Instead of quibbling over what a specific miracle is what and who saw who that was healed, it would serve the Christian community well to acknowledge the most important miracle of all, regeneration. This miracle happens daily and throughout the global community. A truly transformed person who has had their heart awaken to the truth of Jesus Christ, by the grace of God, is the greatest miracle in the modern age. Dallas Willard writes: “spiritual transformation only happens as each essential dimension of the human being is transformed to Christlikeness under the direction of a regenerate will interacting with constant overtures of grace from God. Such transformation is not the result of mere human effort and cannot be accomplished by putting pressure on the will (heart, spirit) alone.” God working supernaturally throughout humanity by illuminating truth in scripture to transform a sinner into living a life unto Christ is an amazing event to behold. It is given far less credit under the guise of searching for the next miraculous wonder, or healing, that is seen in scripture. This is a mistake. The greatest Christian miracle is regeneration, a transformed life, not what is normally claimed in modernity. Many Christians have hijacked biblical signs and wonders to fit some sort of charismatic narrative.
In summation, spiritual rebirth is miraculous because of God’s revelation, as written in the Bible, describes in detail what occurs. Once again, God has a purpose for miraculous events. In the book of Titus, regeneration, and its purpose is spelled out:
But when the goodness and loving kindness of God our Savior appeared, he saved us, not because of works done by us in righteousness, but according to his own mercy, by the washing of regeneration and renewal of the Holy Spirit, whom he poured out on us richly through Jesus Christ our Savior, so that being justified by his grace we might become heirs according to the hope of eternal life (Titus 3:4-7).
Over and over, the Bible confirms how God worked and continues to work, His miracle of salvation. This should be the focus of all Christians around the world concerning modern miracles. This is the only miracle that matters today.

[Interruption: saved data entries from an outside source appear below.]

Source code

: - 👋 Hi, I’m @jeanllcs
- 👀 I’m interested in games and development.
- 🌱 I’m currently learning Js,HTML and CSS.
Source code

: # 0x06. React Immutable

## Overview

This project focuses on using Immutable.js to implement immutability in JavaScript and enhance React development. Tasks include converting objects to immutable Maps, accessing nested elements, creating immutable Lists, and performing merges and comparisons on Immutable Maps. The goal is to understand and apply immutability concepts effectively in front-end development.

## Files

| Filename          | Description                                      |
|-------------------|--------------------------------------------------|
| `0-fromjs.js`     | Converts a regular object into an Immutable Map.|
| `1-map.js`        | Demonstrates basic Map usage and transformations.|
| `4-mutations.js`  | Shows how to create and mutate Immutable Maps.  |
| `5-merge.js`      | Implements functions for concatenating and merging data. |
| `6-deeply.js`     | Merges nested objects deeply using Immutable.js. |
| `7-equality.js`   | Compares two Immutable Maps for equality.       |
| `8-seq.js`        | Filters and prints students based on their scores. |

The subject of miracles is a controversial one. To be clear, it is incumbent on the apologist to clarify and reject the idea that all meanings of the word miracle are the same. It might be safer to use Michael Licona’s definition of the word miracle: “an event in history for which natural explanations are inadequate.” Depending on the audience and the subject, establishing certain boundaries around what kind of miracle and what miracles are is very important to get to the truth of an argument. Definitions matter and cogent definitions provide clarity.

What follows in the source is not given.